Мнение о несоответствии привязки к праву страны заключения договора современным потребностям международного коммерческого оборота разделяется и другими учеными[287]. В целом нужно признать, что указанная привязка выглядит устаревшей, не отражающей современных потребностей международного коммерческого оборота, не соответствует внутреннему законодательству государств – участников СНГ (ЕАЭС), препятствует дальнейшему развитию коллизионного регулирования в рамках СНГ и ЕАЭС, требует пересмотра их документов. Вполне возможно, недостатки рассматриваемой привязки могли бы быть учтены законодателем ЕАЭС в рамках подготовки нового нормативного правового акта, содержащего коллизионные нормы, посвященные регулированию международных коммерческих договоров.
Привязка к месту заключения договора в настоящее время используется для установления формального статута международного коммерческого договора в соответствии с нормами международных конвенций и национального законодательства целого ряда государств, о чем уже говорилось в § 3 главы 1 настоящей работы. При этом, как уже отмечалось, предпочтительным видится использование указанной привязки в качестве альтернативной, но не единственной.

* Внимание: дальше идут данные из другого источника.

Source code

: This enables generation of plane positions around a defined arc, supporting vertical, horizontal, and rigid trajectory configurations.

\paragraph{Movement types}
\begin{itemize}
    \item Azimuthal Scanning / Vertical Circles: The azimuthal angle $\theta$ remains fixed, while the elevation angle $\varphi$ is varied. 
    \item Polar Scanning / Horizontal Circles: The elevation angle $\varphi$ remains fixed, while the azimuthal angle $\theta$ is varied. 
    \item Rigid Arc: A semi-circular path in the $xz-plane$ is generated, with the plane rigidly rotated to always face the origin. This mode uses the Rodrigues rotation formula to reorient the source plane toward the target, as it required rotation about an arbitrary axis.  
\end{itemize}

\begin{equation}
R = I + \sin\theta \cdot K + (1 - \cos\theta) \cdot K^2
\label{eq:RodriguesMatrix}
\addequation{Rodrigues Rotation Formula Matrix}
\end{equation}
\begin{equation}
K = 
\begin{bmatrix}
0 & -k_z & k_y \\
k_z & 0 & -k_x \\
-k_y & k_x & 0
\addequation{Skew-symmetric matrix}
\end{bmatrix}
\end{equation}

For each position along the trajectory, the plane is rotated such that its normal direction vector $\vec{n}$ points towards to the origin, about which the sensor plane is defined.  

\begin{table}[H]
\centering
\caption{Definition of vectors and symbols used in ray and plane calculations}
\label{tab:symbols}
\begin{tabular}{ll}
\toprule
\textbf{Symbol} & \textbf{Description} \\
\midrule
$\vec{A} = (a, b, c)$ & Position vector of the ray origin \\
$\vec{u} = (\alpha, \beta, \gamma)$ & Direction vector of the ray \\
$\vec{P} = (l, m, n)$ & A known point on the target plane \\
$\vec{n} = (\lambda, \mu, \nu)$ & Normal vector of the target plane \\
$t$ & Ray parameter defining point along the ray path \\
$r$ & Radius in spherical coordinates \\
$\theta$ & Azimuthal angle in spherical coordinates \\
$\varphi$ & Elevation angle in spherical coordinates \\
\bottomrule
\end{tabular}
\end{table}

Таким образом, в настоящее время коллизионная привязка к праву страны заключения договора применительно к рассматриваемым в настоящей работе международным коммерческим договорам может быть использована
1) в целях установления договорного статута подобного договора (ст. 186 Кодекса Бустаманте 1928 г., п. «е» ст. 11 Киевского соглашения СНГ о порядке разрешения споров, связанных с осуществлением хозяйственной деятельности, 1992 г., ст. 41 Минской конвенции СНГ о правовой помощи и правовых отношениях по гражданским, семейным и уголовным делам 1993 г., ст. 44 Кишиневской конвенции СНГ о правовой помощи и правовых отношениях по гражданским, семейным и уголовным делам 2002 г., ст. 20 ГК Египта 1948 г., ст. 30 ГК Йемена 1992 г., § 13 Закона Тайланда 1938 г. и др.);
2) в целях установления формального статута международного коммерческого договора:
а) в качестве альтернативной коллизионной привязки (п. 1 ст. 11 Регламента «Рим I», ст. 13 Межамериканской конвенции 1994 г., ст. 11 Гаагской конвенции 1986 г., ст. 124 Федерального закона о МЧП Швейцарии 1987 г., п. 1 ст. 834 ГК Вьетнама, п. 1 ст. 1216 Модельного ГК СНГ, п. 1 и 2 ст. 1104 ГК Республики Казахстан, п. 1 и 2 ст. 1190 ГК Кыргызской Республики, п. 1 и 2 ст. 1281 ГК Республики Армения, п. 1 и 2 ст. 1116 ГК Республики Беларусь, п. 1 ст. 1209 ГК РФ);
б) в качестве единственной коллизионной привязки (п. «г» ст. 11 Киевского соглашения СНГ 1992 г., ст. 39 Минской конвенции СНГ 1993 г., ст. 42 Кишиневской конвенции 2002 г.).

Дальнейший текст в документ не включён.